O servir - ainda que profissionalmente correto – exaure o corpo.
A indisponibilidade para a condição do servir
-ainda que por motivos alheios à vontade própria-
debilita a alma.
Maria Preta
Ao vestir-me todos os dias, com os panos pra abotoar,
ordenava à preta Maria, que cedo me viesse ajudar.
Chegando-me aos resmungos, jurava-me um par de palmadas,
mas, boa, a mão calejada, doía-me só quando gelada.
E, aos brados, quando a chamava, a negra atendia sentida,
dizia ser eu bem folgada, moçoila um tanto atrevida!
Fazendo graça e pirraça, fingia não a compreender,
e nem ficava vexada em usá-la a meu bel-prazer.
Porém, clareando, um dia, nos olhos ira e aflição,
entrou-me no quarto, Maria, com gorda trouxa à mão.
Trazia-me o adeus nessa hora: da luta, estava cansada...
e eu, que há pouco acordara, deixei a cama assustada.
Em vão tentei entender a brusca atitude tomada,
porque em toda a vida, não vira a negra suada.
Julgava que sendo forte, jamais lhe batesse o cansaço,
que não ficasse doente e valente lhe fosse o braço.

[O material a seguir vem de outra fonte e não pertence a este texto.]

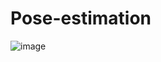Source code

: # Pose-estimation

![image](https://github.com/octonawish-akcodes/Pose-estimation/assets/76171953/3a968979-d124-4a2d-b2a6-3b2102d93d86)
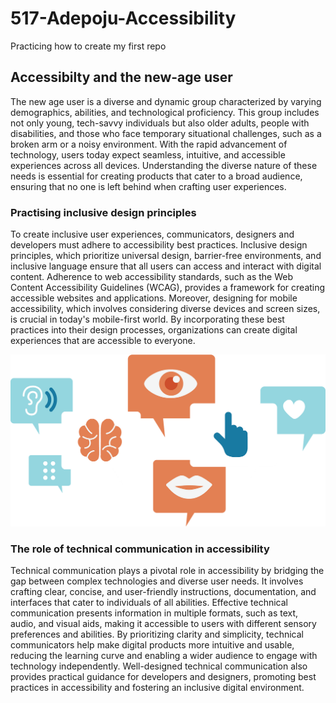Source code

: # 517-Adepoju-Accessibility

 Practicing how to create my first repo 

## Accessibilty and the new-age user

The new age user is a diverse and dynamic group characterized by varying demographics, abilities, and technological proficiency. This group includes not only young, tech-savvy individuals but also older adults, people with disabilities, and those who face temporary situational challenges, such as a broken arm or a noisy environment. With the rapid advancement of technology, users today expect seamless, intuitive, and accessible experiences across all devices. Understanding the diverse nature of these needs is essential for creating products that cater to a broad audience, ensuring that no one is left behind when crafting user experiences.

### Practising inclusive design principles

To create inclusive user experiences, communicators, designers and developers must adhere to accessibility best practices. Inclusive design principles, which prioritize universal design, barrier-free environments, and inclusive language ensure that all users can access and interact with digital content. Adherence to web accessibility standards, such as the Web Content Accessibility Guidelines (WCAG), provides a framework for creating accessible websites and applications. Moreover, designing for mobile accessibility, which involves considering diverse devices and screen sizes, is crucial in today's mobile-first world. By incorporating these best practices into their design processes, organizations can create digital experiences that are accessible to everyone.



![An image of icons depicting the different impairments in humans](Images/accessibility-practice.png)



### The role of technical communication in accessibility

Technical communication plays a pivotal role in accessibility by bridging the gap between complex technologies and diverse user needs. It involves crafting clear, concise, and user-friendly instructions, documentation, and interfaces that cater to individuals of all abilities. Effective technical communication presents information in multiple formats, such as text, audio, and visual aids, making it accessible to users with different sensory preferences and abilities. By prioritizing clarity and simplicity, technical communicators help make digital products more intuitive and usable, reducing the learning curve and enabling a wider audience to engage with technology independently. Well-designed technical communication also provides practical guidance for developers and designers, promoting best practices in accessibility and fostering an inclusive digital environment.

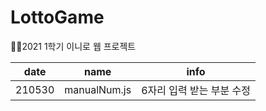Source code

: # LottoGame
👩‍💻2021 1학기 이니로 웹 프로젝트

|date|name|info|
|------|---|---|
|210530|manualNum.js|6자리 입력 받는 부분 수정|
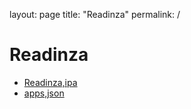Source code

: layout: page
title: "Readinza"
permalink: /

# Readinza

* [Readinza,ipa](files/Readinza.ipa)
* [apps,json](files/apps.json)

Pra que mudasse de idéia, até insisti com firmeza,
mas, cruel, Maria me olhava com certa e dura frieza.
Saindo sem mais delongas, bateu-me a porta do quarto,
meu olho estupefato saltou ante a falta de tato.
Debrucei-me à janela, deveras arrependida
pelos abusos diários que lhe dobraram a lida.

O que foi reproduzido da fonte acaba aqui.